Section 14A of the Securities Exchange Act requires Shareholders to vote regarding how often the Company should conduct such a “say-on-pay” vote. The Board recommends that the Shareholders vote to conduct a “say-on-pay” vote every year.
Adjournment Proposal (page 56)
If at the Annual Meeting of Shareholders, the Board determines it is necessary or appropriate to adjourn the annual meeting, we intend to move to vote on the Adjournment proposal. For example, the Board may make such a determination if the number of shares of Company’s common stock represented and voting in favor of the Asset Sale proposal at the annual meeting is insufficient to adopt the Asset Sale proposal, or if the number of shares of Company’s common stock represented and voting in favor of the Dissolution proposal at the annual meeting is insufficient to adopt the Dissolution proposal. The Board recommends that the Shareholders vote to approve the Adjournment proposal. See “Proposal No. 9 - Adjournment” beginning on page 56 of this proxy statement.
Risk Factors (page 16)
A summary of certain risks relating to the Asset Sale and the Plan of Dissolution begins on page 16 of this proxy statement.
Interests of Certain Persons in Matters to be Acted Upon (page 60)
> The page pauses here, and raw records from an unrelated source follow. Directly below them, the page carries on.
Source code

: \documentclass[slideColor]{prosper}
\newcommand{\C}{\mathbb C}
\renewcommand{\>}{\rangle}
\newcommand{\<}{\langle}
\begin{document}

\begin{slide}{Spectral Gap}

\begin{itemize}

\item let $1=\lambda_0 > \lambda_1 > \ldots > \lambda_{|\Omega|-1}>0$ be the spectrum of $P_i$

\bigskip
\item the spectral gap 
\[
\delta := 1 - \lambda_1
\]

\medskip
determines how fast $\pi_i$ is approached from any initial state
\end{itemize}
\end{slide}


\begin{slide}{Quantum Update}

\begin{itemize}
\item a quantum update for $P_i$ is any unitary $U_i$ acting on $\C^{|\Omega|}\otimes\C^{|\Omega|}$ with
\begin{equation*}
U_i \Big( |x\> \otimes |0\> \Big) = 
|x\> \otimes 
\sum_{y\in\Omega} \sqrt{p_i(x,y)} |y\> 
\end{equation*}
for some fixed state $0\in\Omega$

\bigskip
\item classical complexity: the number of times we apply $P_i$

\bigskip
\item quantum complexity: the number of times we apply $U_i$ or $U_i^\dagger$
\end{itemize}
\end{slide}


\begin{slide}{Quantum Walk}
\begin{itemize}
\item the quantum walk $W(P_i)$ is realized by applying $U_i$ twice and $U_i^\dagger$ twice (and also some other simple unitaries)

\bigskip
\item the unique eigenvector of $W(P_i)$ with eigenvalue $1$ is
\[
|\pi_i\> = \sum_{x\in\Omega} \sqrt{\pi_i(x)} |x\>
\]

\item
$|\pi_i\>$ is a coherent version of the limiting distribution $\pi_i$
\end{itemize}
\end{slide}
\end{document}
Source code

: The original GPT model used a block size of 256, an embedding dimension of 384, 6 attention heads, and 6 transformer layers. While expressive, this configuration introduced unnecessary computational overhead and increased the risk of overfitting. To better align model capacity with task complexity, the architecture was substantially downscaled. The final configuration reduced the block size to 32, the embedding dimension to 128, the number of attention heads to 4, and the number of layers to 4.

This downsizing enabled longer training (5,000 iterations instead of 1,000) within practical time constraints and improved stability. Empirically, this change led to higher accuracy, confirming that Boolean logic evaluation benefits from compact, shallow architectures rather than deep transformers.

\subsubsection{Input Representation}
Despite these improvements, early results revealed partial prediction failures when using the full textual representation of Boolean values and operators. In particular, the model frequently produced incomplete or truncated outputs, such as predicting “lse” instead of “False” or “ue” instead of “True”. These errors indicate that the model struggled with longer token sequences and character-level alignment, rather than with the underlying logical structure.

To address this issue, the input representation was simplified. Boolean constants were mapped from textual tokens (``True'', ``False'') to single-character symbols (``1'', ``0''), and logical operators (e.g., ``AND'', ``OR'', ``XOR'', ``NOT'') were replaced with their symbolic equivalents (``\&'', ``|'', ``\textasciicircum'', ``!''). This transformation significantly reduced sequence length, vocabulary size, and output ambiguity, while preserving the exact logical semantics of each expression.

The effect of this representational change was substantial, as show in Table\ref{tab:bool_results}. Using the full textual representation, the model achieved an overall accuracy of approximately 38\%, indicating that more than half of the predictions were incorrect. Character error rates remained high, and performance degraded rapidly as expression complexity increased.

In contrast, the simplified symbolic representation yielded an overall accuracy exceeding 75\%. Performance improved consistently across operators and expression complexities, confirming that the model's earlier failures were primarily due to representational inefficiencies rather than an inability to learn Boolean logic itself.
Orson Oliver is the beneficial owner of 20,025 shares held in trusts for Mr. Oliver's daughter and minor grandchildren for which Mr. Oliver is the trustee, 517,788 shares held by the Kletter Family Trust (the Trust) of which Mr. Oliver is trustee, 750,000 shares owned by The Harry Kletter Family Limited Partnership (the Partnership) of which Mr. Oliver is general partner, and 549,168 shares owned by K&R, LLC (K&R) which is controlled by Mr. Oliver, of which all shares are pledged as security for commercial bank loans. K&R and 7100 Grade Lane, LLC, (7100 LLC) an entity related to the Trust, the Partnership and K&R, will receive an early payoff of amounts due from the Company under certain notes as a result of the Asset Sale, as more fully described in “Certain Relationships and Related Transactions.
Under the All Net Lease (the "Lease") dated as of October 1, 2017, the Company leases a portion of its Louisville, Kentucky facility from 7100 LLC, an entity controlled by Kletter Holding LLC, of which Mr. Oliver is the sole manager. The Company is aware of ongoing negotiations between Buyer and 7100 LLC regarding the possible sale of property leased by the Company; the Company is not a party to the negotiations. These negotiations began following the public announcement of the execution of the Asset Purchase Agreement. The Company has a right of first refusal under the Lease for any real estate sale transaction. Assuming the Company does not exercise its right of first refusal and the real estate is sold to Buyer, the Company would not receive any proceeds from such sale or otherwise have an interest in the transaction.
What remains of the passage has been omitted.